• What this task involves: The expected output is exactly the lines below, starting at the line with "- A VPN configuration" and ending at the line with "- one that automatically", both included; no other line belongs in it.

• Records to use:
---*---

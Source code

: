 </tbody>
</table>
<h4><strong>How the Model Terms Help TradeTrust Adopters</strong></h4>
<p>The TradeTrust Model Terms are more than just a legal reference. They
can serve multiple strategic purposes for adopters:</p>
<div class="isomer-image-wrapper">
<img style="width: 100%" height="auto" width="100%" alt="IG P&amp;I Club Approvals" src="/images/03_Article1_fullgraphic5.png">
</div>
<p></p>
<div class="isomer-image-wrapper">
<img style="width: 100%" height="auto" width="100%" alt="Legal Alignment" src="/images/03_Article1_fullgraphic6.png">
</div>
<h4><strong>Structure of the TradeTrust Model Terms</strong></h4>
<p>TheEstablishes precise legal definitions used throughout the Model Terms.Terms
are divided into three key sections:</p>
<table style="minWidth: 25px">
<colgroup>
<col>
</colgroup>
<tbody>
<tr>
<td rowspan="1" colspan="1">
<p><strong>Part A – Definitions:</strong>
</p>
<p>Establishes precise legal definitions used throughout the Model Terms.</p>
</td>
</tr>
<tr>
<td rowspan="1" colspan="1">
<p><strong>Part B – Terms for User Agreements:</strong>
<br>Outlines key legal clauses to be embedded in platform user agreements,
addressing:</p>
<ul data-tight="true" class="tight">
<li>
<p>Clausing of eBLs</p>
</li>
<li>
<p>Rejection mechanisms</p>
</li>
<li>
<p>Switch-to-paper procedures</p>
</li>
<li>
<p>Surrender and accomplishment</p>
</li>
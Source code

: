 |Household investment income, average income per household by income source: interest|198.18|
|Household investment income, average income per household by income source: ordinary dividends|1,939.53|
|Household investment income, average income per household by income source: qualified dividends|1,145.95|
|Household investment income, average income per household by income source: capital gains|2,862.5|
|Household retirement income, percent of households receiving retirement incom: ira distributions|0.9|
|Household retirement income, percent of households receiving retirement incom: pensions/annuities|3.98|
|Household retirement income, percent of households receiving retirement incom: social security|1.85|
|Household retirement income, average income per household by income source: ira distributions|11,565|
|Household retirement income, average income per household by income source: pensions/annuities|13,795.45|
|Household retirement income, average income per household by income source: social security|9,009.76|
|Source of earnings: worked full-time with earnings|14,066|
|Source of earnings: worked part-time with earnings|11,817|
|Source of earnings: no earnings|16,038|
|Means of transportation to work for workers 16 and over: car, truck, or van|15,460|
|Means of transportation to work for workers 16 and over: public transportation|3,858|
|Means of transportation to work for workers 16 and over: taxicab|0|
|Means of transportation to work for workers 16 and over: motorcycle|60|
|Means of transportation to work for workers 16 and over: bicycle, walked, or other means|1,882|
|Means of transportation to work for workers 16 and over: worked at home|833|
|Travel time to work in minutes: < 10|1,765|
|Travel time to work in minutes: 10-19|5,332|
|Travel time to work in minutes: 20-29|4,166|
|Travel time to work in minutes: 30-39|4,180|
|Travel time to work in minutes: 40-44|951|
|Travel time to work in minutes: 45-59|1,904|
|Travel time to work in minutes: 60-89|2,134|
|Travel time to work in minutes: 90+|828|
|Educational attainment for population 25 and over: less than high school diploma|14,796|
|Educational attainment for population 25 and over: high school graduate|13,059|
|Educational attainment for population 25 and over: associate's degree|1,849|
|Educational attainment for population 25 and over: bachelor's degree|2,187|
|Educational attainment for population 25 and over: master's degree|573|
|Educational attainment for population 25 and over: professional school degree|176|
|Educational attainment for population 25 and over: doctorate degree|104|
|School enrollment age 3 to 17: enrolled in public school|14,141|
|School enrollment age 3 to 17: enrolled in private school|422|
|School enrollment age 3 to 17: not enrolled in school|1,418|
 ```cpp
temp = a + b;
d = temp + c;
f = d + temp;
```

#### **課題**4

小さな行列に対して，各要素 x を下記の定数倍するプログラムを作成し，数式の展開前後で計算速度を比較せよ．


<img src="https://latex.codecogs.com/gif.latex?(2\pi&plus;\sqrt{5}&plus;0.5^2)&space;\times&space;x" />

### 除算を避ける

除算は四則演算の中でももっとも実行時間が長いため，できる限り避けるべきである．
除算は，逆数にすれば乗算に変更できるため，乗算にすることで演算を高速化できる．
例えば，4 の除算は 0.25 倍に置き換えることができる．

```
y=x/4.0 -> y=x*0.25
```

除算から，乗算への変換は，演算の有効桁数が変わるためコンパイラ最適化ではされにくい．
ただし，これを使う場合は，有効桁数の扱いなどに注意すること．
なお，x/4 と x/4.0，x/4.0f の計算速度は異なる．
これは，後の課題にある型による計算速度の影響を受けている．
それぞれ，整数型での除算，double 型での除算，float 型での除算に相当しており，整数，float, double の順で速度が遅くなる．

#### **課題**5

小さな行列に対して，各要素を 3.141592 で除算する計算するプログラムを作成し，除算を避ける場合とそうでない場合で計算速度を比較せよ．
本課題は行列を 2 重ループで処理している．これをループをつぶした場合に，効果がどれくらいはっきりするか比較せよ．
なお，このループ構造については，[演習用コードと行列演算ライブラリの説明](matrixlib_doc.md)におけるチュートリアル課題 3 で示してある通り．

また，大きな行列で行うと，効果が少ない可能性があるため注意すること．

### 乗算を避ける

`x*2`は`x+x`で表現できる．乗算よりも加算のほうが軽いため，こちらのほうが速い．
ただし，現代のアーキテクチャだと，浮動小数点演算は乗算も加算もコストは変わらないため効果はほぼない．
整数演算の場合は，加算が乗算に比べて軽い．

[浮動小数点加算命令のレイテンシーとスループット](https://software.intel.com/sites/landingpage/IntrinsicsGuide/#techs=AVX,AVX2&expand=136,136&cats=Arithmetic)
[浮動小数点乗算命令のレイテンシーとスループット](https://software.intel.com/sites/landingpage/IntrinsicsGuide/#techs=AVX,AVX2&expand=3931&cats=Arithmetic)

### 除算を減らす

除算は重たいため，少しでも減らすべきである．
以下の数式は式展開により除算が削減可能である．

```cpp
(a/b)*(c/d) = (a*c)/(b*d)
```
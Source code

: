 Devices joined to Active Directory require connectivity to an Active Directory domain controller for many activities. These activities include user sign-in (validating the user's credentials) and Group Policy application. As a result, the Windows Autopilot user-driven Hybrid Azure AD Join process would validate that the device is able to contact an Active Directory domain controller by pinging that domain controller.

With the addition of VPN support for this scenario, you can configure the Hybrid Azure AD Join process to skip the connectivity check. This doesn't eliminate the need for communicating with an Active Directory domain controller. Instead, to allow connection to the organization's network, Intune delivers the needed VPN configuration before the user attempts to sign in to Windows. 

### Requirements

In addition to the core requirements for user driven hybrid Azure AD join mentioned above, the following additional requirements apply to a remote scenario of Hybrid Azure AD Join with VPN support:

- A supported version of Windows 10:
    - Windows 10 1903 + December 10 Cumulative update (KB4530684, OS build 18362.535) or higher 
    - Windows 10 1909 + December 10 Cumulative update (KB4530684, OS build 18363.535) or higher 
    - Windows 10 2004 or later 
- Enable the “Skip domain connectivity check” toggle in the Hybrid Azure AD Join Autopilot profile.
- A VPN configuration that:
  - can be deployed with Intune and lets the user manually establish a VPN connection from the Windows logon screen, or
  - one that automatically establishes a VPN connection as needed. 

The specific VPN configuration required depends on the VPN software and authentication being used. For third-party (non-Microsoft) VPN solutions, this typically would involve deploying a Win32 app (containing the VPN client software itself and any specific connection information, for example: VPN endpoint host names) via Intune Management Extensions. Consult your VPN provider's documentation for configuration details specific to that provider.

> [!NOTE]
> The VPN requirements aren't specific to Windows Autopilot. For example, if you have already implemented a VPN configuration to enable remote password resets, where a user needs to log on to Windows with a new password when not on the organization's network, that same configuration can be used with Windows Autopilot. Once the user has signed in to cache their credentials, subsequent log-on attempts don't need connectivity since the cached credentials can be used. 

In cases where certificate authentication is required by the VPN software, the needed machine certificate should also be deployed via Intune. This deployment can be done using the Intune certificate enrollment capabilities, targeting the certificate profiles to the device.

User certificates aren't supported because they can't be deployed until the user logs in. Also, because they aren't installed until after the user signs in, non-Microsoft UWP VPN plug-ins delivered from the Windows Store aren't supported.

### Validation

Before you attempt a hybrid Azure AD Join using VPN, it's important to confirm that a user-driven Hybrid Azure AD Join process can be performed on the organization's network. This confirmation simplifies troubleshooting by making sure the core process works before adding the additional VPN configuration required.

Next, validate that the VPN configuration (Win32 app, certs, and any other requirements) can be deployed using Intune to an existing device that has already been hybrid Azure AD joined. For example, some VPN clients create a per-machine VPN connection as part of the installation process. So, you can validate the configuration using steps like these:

---*---

• Response area:
- A VPN configuration that:
  - can be deployed with Intune and lets the user manually establish a VPN connection from the Windows logon screen, or
  - one that automatically establishes a VPN connection as needed. 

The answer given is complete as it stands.